Assessing the Robustness of LLM-based NLP Software via Automated Testing
Mingxuan Xiao, Yan Xiao, Shunhui Ji, Hanbo Cai, Lei Xue, Pengcheng Zhang
TL;DR
This work tackles the robustness evaluation of LLM-based NLP software by reframing testing as a combinatorial optimization problem over full inputs (prompt+example) using the AORTA framework. It introduces ABS, the first dedicated robustness-testing method for LLM-based systems, which uses adaptive beam search and backtracking to efficiently generate high-quality adversarial test cases.
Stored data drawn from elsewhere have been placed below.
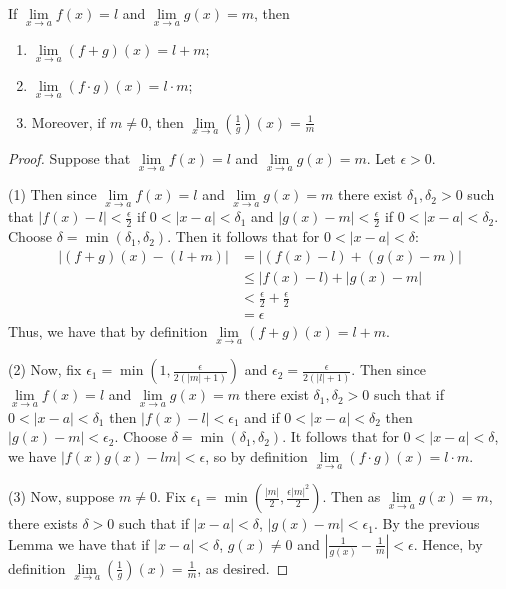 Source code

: \begin{thm}\label{thm:limlaws}
    If $\lim\limits_{x\rightarrow a}f(x) = l$ and $\lim\limits_{x\rightarrow a}g(x) = m$, then \begin{enumerate}
        \item $\lim\limits_{x\rightarrow a}(f+g)(x) = l+m$;
        \item $\lim\limits_{x\rightarrow a}(f\cdot g)(x) = l\cdot m$;
        \item Moreover, if $m \neq 0$, then $\lim\limits_{x\rightarrow a}\left(\frac{1}{g}\right)(x) = \frac{1}{m}$
    \end{enumerate}
\end{thm}
\begin{proof}
    Suppose that $\lim\limits_{x\rightarrow a}f(x) = l$ and $\lim\limits_{x\rightarrow a}g(x) = m$. Let $\epsilon > 0$.


    (1) Then since $\lim\limits_{x\rightarrow a}f(x) = l$ and $\lim\limits_{x\rightarrow a}g(x) = m$ there exist $\delta_1,\delta_2 > 0$ such that $|f(x) - l| < \frac{\epsilon}{2}$ if $0 < |x-a| < \delta_1$ and $|g(x) - m| < \frac{\epsilon}{2}$ if $0 < |x-a| < \delta_2$. Choose $\delta = \min(\delta_1,\delta_2)$. Then it follows that for $0 < |x-a| < \delta$: \begin{align*}
        |(f+g)(x) - (l+m)| &= |(f(x) - l) + (g(x) - m)| \\
        &\leq |f(x) - l) + |g(x) - m| \\
        &< \frac{\epsilon}{2} + \frac{\epsilon}{2} \\
        &= \epsilon
    \end{align*}
    Thus, we have that by definition $\lim\limits_{x\rightarrow a}(f+g)(x) = l+m$.


    (2) Now, fix $\epsilon_1 = \min\left(1,\frac{\epsilon}{2(|m|+1)}\right)$ and $\epsilon_2 = \frac{\epsilon}{2(|l| + 1)}$. Then since $\lim\limits_{x\rightarrow a}f(x) = l$ and $\lim\limits_{x\rightarrow a}g(x) = m$ there exist $\delta_1, \delta_2> 0$ such that if $0<|x-a| < \delta_1$ then $|f(x) - l| < \epsilon_1$ and if $0<|x-a| < \delta_2$ then $|g(x) - m| < \epsilon_2$. Choose $\delta = \min(\delta_1,\delta_2)$. It follows that for $0<|x-a| < \delta$, we have $|f(x)g(x) - lm| < \epsilon$, so by definition $\lim\limits_{x\rightarrow a}(f\cdot g)(x) = l\cdot m$.



    (3) Now, suppose $m \neq 0$. Fix $\epsilon_1 = \min\left(\frac{|m|}{2},\frac{\epsilon|m|^2}{2}\right)$. Then as $\lim\limits_{x\rightarrow a}g(x) = m$, there exists $\delta > 0$ such that if $|x-a| < \delta$, $|g(x) - m| < \epsilon_1$. By the previous Lemma we have that if $|x-a| < \delta$, $g(x) \neq 0$ and $\left|\frac{1}{g(x)} - \frac{1}{m}\right| < \epsilon$. Hence, by definition $\lim\limits_{x\rightarrow a}\left(\frac{1}{g}\right)(x) = \frac{1}{m}$, as desired.
\end{proof}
Across three datasets and five open-source LLM threat models, ABS achieves superior robustness-detection performance and reduced computational cost compared with strong baselines, with notable gains in test transferability. The approach advances automated, black-box robustness testing for safety-critical NLP applications and offers a practical path to more reliable LLM-based software prior to deployment.
Abstract
Benefiting from the advancements in LLMs, NLP software has undergone rapid development. Such software is widely employed in various safety-critical tasks, such as financial sentiment analysis, toxic content moderation, and log generation. Unlike traditional software, LLM-based NLP software relies on prompts and examples as inputs. Given the complexity of LLMs and the unpredictability of real-world inputs, quantitatively assessing the robustness of such software is crucial. However, to the best of our knowledge, no automated robustness testing methods have been specifically designed to evaluate the overall inputs of LLM-based NLP software. To this end, this paper introduces the first AutOmated Robustness Testing frAmework, AORTA, which reconceptualizes the testing process into a combinatorial optimization problem. Existing testing methods designed for DNN-based software can be applied to LLM-based software by AORTA, but their effectiveness is limited. To address this, we propose a novel testing method for LLM-based software within AORTA called Adaptive Beam Search. ABS is tailored for the expansive feature space of LLMs and improves testing effectiveness through an adaptive beam width and the capability for backtracking. We successfully embed 18 test methods in the designed framework AORTA and compared the test validity of ABS with three datasets and five threat models. ABS facilitates a more comprehensive and accurate robustness assessment before software deployment, with an average test success rate of 86.138%. Compared to the currently best-performing baseline PWWS, ABS significantly reduces the computational overhead by up to 3441.895 seconds per successful test case and decreases the number of queries by 218.762 times on average. Furthermore, test cases generated by ABS exhibit greater naturalness and transferability.